The winner of the Grand Prix of the festival, which is awarded according to the results of audience voting, and the Jury Prize for Best Director, was Mustang by Deniz Gamze Ergüven, about schoolgirls who are kept as victims of domestic imprisonment for their behavior, considered dissolute from the point of view of their fellow villagers.

Being a fortuitous combination of artistic skill and entertaining story, to produce a poetic, beautifully filmed tale, Mustang can be considered quite appropriately to belong to the old concept of “art mainstream”. The preposterous harassment that the girls have to endure from their relatives is convenient to consider as an example of the absurd injustice towards women in a number of Eastern countries.
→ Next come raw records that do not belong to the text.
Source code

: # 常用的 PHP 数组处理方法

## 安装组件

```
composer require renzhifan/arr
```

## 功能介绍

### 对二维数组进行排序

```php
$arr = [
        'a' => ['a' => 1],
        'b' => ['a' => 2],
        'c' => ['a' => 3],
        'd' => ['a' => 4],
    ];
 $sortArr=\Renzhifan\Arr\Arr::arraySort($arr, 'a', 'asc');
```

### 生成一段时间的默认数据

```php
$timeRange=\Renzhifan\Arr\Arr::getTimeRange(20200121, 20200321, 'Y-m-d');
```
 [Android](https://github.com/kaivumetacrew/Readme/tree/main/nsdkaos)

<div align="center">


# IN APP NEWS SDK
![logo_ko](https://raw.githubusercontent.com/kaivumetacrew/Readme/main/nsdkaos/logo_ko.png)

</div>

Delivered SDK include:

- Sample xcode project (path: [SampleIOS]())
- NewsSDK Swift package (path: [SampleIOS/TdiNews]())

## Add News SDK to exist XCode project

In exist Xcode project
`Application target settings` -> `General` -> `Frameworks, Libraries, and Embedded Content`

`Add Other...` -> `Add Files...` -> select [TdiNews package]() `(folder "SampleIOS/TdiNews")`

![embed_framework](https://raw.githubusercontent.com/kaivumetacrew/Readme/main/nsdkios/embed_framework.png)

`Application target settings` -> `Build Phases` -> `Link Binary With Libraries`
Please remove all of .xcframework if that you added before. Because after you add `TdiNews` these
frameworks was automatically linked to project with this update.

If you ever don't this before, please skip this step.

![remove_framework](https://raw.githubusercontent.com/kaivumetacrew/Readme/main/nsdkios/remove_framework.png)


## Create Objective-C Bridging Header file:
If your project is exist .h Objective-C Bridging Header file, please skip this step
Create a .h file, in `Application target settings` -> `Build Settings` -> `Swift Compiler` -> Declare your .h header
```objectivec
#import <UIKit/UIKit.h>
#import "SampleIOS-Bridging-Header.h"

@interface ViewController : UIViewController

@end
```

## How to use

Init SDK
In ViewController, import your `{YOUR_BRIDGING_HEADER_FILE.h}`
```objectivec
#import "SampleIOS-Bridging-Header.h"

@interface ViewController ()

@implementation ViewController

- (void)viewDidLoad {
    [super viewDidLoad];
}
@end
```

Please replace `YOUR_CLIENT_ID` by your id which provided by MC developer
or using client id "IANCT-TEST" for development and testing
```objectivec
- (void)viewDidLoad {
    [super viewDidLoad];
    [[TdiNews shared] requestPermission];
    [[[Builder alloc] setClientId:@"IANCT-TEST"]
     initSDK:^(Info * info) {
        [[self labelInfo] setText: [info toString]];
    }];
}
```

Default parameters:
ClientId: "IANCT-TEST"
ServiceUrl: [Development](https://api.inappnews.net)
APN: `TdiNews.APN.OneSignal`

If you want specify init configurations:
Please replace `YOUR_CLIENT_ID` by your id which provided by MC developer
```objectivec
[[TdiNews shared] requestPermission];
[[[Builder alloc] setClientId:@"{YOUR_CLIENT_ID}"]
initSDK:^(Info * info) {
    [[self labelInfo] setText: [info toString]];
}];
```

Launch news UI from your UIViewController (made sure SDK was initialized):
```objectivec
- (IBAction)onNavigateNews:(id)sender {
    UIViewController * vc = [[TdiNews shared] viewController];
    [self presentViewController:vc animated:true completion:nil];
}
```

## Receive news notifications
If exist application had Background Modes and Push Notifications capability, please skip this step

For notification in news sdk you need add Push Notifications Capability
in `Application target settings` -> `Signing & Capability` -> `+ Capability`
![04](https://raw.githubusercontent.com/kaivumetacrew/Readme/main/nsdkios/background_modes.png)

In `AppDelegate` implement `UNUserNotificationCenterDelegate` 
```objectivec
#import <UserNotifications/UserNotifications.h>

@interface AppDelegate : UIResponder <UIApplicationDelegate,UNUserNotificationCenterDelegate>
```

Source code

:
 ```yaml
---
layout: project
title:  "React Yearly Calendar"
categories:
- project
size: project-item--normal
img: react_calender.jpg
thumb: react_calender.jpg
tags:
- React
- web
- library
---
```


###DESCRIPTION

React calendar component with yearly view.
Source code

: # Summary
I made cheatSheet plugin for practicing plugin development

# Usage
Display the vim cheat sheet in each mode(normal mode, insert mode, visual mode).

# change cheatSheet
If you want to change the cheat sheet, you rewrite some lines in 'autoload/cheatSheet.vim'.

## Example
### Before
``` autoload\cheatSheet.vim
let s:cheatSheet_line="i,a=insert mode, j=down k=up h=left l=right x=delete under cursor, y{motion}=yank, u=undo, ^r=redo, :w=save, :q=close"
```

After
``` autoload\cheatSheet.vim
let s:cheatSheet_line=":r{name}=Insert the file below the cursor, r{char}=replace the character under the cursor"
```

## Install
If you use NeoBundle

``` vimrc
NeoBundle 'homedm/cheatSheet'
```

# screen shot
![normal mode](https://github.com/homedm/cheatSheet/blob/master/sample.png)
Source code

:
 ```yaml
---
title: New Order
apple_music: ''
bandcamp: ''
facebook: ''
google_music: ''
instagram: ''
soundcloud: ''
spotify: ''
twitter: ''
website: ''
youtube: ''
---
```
But for many Ukrainian citizens, it would be useful to learn the lesson contained in this picture: that a brutal imposition of family values can only destroy families or turn them into a shelter for violence and hypocrisy.

The International Competition Jury (as well as the National Competition Jury) named as Best Picture Eva Neymann’s Song of Songs (Pesn pesney), an adaptation of the novel by Sholem Aleichem. Although, according to its plot, the movie is a chamber love story, Song of Songs is, like many movies of the 6th OIFF, filled with foreboding of approaching historical disaster. Song of Songs recreates, returns to us at least on the screen, the destroyed, forgotten, forever lost world of the Jewish towns of Ukraine and the beauty and charm of their life, manners and characters. Neymann’s picture often resembles a revival of a museum exhibition, which even more sharpens the sense of loss that is caused by watching. Because the space in which the action unfolds is a shtetl circa 1905, it is for us a museum of lost images, especially literary, familiar to us from the books of Sholem Aleichem, Isaac Bashevis Singer and Bruno Schulz. These images sometimes appear like volumetric paintings whose characters are engrossed in some business or frozen in expressive poses, like ghosts, visiting us from the realm of the dead like unsteady, fragile memories.

The plot of its literary source, a piercing love story of a boy and a girl, is not lost amongst these static pictures but interwoven with them, like a stream of love exclamations from Sholem Aleichem’s hero interwoven with passages from the Biblical “Song of Songs”. The doomed feelings of Shimek and Buzya rhyme with the doom of their entire world which, in less than half a century, will be razed to the ground. But the passion of young people, played out in the decorations of Jewish antiquities and expressed by words of the Eternal Book, testifies to the inevitability of revival and to the ultimate triumph of life and love.